ACTIVITY:
Please copy each line below that contains the string "repository".

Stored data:

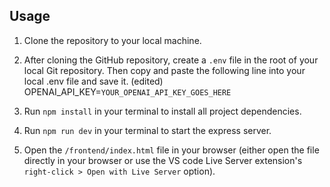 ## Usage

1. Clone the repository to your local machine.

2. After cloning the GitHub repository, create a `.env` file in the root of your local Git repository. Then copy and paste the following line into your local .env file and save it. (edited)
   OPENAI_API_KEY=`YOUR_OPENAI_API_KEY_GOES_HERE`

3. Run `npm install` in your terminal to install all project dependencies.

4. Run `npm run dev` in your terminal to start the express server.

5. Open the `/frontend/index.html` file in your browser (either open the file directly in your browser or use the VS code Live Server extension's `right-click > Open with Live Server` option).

EXERCISE OUTPUT:
1. Clone the repository to your local machine.
2. After cloning the GitHub repository, create a `.env` file in the root of your local Git repository. Then copy and paste the following line into your local .env file and save it. (edited)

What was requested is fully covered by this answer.